» EXERCISE AIM
Please return the full listing exactly as written, with the images removed.
[Start of section]
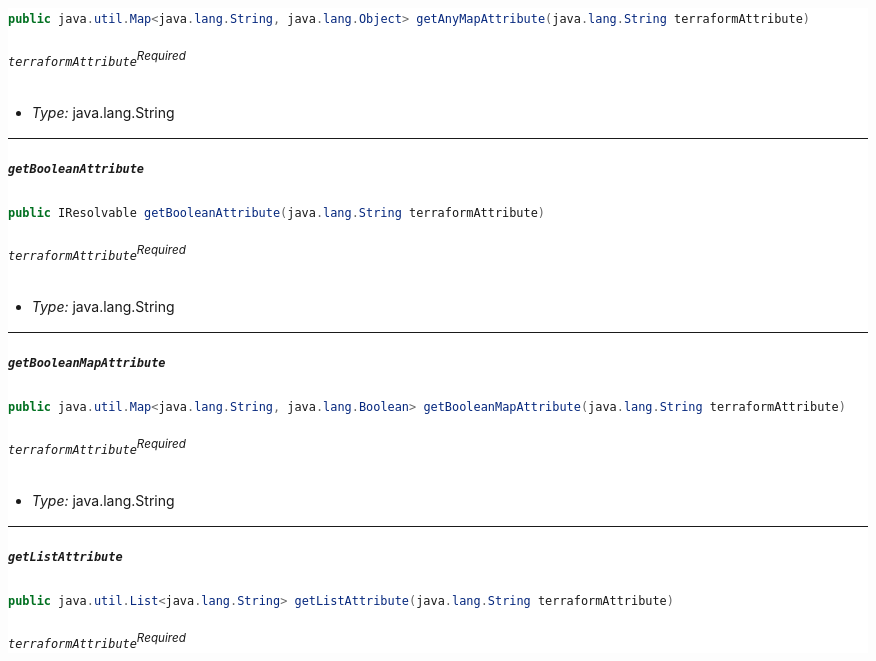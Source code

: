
 ```java
public java.util.Map<java.lang.String, java.lang.Object> getAnyMapAttribute(java.lang.String terraformAttribute)
```

###### `terraformAttribute`<sup>Required</sup> <a name="terraformAttribute" id="@cdktf/provider-nomad.job.JobHcl2OutputReference.getAnyMapAttribute.parameter.terraformAttribute"></a>

- *Type:* java.lang.String

---

##### `getBooleanAttribute` <a name="getBooleanAttribute" id="@cdktf/provider-nomad.job.JobHcl2OutputReference.getBooleanAttribute"></a>

```java
public IResolvable getBooleanAttribute(java.lang.String terraformAttribute)
```

###### `terraformAttribute`<sup>Required</sup> <a name="terraformAttribute" id="@cdktf/provider-nomad.job.JobHcl2OutputReference.getBooleanAttribute.parameter.terraformAttribute"></a>

- *Type:* java.lang.String

---

##### `getBooleanMapAttribute` <a name="getBooleanMapAttribute" id="@cdktf/provider-nomad.job.JobHcl2OutputReference.getBooleanMapAttribute"></a>

```java
public java.util.Map<java.lang.String, java.lang.Boolean> getBooleanMapAttribute(java.lang.String terraformAttribute)
```

###### `terraformAttribute`<sup>Required</sup> <a name="terraformAttribute" id="@cdktf/provider-nomad.job.JobHcl2OutputReference.getBooleanMapAttribute.parameter.terraformAttribute"></a>

- *Type:* java.lang.String

---

##### `getListAttribute` <a name="getListAttribute" id="@cdktf/provider-nomad.job.JobHcl2OutputReference.getListAttribute"></a>

```java
public java.util.List<java.lang.String> getListAttribute(java.lang.String terraformAttribute)
```

###### `terraformAttribute`<sup>Required</sup> <a name="terraformAttribute" id="@cdktf/provider-nomad.job.JobHcl2OutputReference.getListAttribute.parameter.terraformAttribute"></a>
[End of section]
» COMPLETED TASK
Source code

:
 ```java
public java.util.Map<java.lang.String, java.lang.Object> getAnyMapAttribute(java.lang.String terraformAttribute)
```

###### `terraformAttribute`<sup>Required</sup> <a name="terraformAttribute" id="@cdktf/provider-nomad.job.JobHcl2OutputReference.getAnyMapAttribute.parameter.terraformAttribute"></a>

- *Type:* java.lang.String

---

##### `getBooleanAttribute` <a name="getBooleanAttribute" id="@cdktf/provider-nomad.job.JobHcl2OutputReference.getBooleanAttribute"></a>

```java
public IResolvable getBooleanAttribute(java.lang.String terraformAttribute)
```

###### `terraformAttribute`<sup>Required</sup> <a name="terraformAttribute" id="@cdktf/provider-nomad.job.JobHcl2OutputReference.getBooleanAttribute.parameter.terraformAttribute"></a>

- *Type:* java.lang.String

---

##### `getBooleanMapAttribute` <a name="getBooleanMapAttribute" id="@cdktf/provider-nomad.job.JobHcl2OutputReference.getBooleanMapAttribute"></a>

```java
public java.util.Map<java.lang.String, java.lang.Boolean> getBooleanMapAttribute(java.lang.String terraformAttribute)
```

###### `terraformAttribute`<sup>Required</sup> <a name="terraformAttribute" id="@cdktf/provider-nomad.job.JobHcl2OutputReference.getBooleanMapAttribute.parameter.terraformAttribute"></a>

- *Type:* java.lang.String

---

##### `getListAttribute` <a name="getListAttribute" id="@cdktf/provider-nomad.job.JobHcl2OutputReference.getListAttribute"></a>

```java
public java.util.List<java.lang.String> getListAttribute(java.lang.String terraformAttribute)
```

###### `terraformAttribute`<sup>Required</sup> <a name="terraformAttribute" id="@cdktf/provider-nomad.job.JobHcl2OutputReference.getListAttribute.parameter.terraformAttribute"></a>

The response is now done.